Ride-hailing and delivery platforms rely on a mix of monetary and non-monetary incentives to dynamically balance supply and demand in two-sided marketplaces. However, the average effect of any single incentive can mask substantial heterogeneity in behavioral responses across drivers and riders. This paper provides a methodological roadmap for estimating heterogeneous treatment effects of driver incentives in such an operational environment characterized by dynamic behavior, endogenous matching, and pervasive interference among agents. The roadmap formalizes causal estimands that capture direct effects on treated drivers, spillover effects on other drivers, and two-sided equilibrium effects including rider outcomes. Identification strategies are discussed for settings constrained by limited experimental control with an emphasis on approaches combining randomized variation-such as saturation and clustered randomization designs-with flexible, robust estimators, including meta-learners, causal forests, and doubly robust methods.

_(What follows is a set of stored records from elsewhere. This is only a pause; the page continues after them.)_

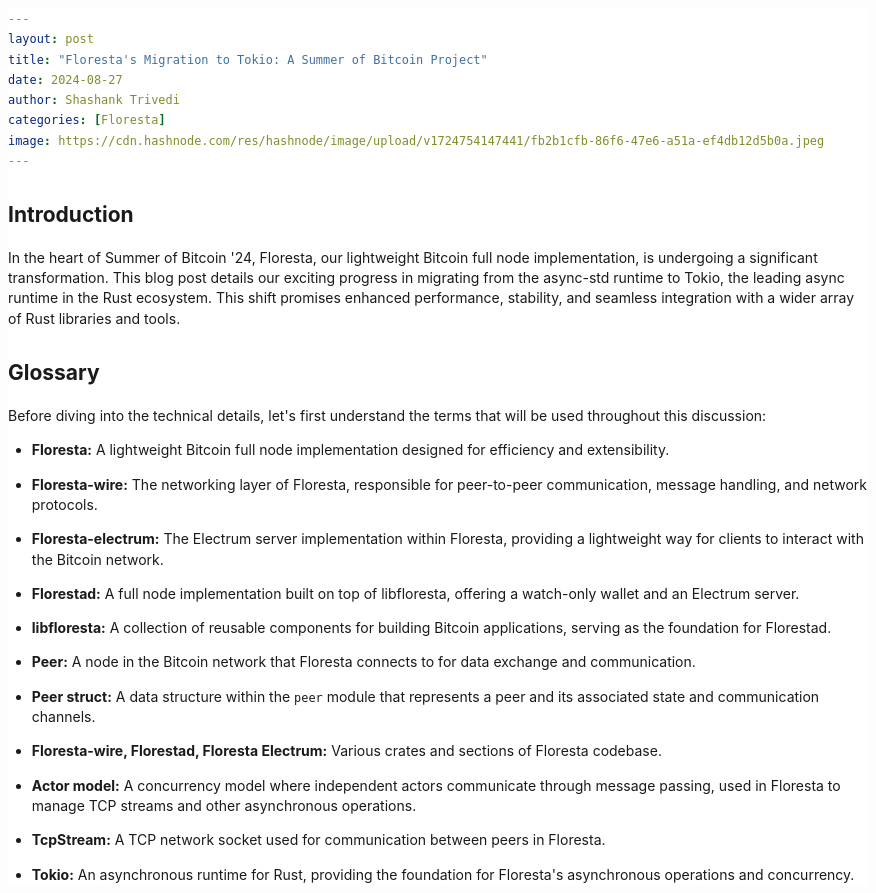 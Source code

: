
 ```yaml
---
layout: post
title: "Floresta's Migration to Tokio: A Summer of Bitcoin Project"
date: 2024-08-27
author: Shashank Trivedi
categories: [Floresta]
image: https://cdn.hashnode.com/res/hashnode/image/upload/v1724754147441/fb2b1cfb-86f6-47e6-a51a-ef4db12d5b0a.jpeg
---
```


## **Introduction**

In the heart of Summer of Bitcoin '24, Floresta, our lightweight Bitcoin full node implementation, is undergoing a significant transformation. This blog post details our exciting progress in migrating from the async-std runtime to Tokio, the leading async runtime in the Rust ecosystem. This shift promises enhanced performance, stability, and seamless integration with a wider array of Rust libraries and tools.

## **Glossary**

Before diving into the technical details, let's first understand the terms that will be used throughout this discussion:

* **Floresta:** A lightweight Bitcoin full node implementation designed for efficiency and extensibility.
    
* **Floresta-wire:** The networking layer of Floresta, responsible for peer-to-peer communication, message handling, and network protocols.
    
* **Floresta-electrum:** The Electrum server implementation within Floresta, providing a lightweight way for clients to interact with the Bitcoin network.
    
* **Florestad:** A full node implementation built on top of libfloresta, offering a watch-only wallet and an Electrum server.
    
* **libfloresta:** A collection of reusable components for building Bitcoin applications, serving as the foundation for Florestad.
    
* **Peer:** A node in the Bitcoin network that Floresta connects to for data exchange and communication.
    
* **Peer struct:** A data structure within the `peer` module that represents a peer and its associated state and communication channels.
    
* **Floresta-wire, Florestad, Floresta Electrum:** Various crates and sections of Floresta codebase.
    
* **Actor model:** A concurrency model where independent actors communicate through message passing, used in Floresta to manage TCP streams and other asynchronous operations.
    
* **TcpStream:** A TCP network socket used for communication between peers in Floresta.
    
* **Tokio:** An asynchronous runtime for Rust, providing the foundation for Floresta's asynchronous operations and concurrency.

Building on these heterogeneity estimates, a policy learning layer is proposed that translates HTEs into operationally constrained incentive assignments, subject to budgetary limits, fairness criteria, and service level guardrails. Validation procedures are outlined using held-out geographic regions and simulation-based stress testing to assess policy performance in a wide range of market conditions. The proposed framework is suited for capturing realistic heterogeneity across drivers-for example, full-time, part-time, students, retirees, newly onboarded, or experienced-and riders-for example, commuters, nighttime users, or occasional travelers-and for accounting for time-varying demand states and geographic frictions intrinsic to urban mobility markets.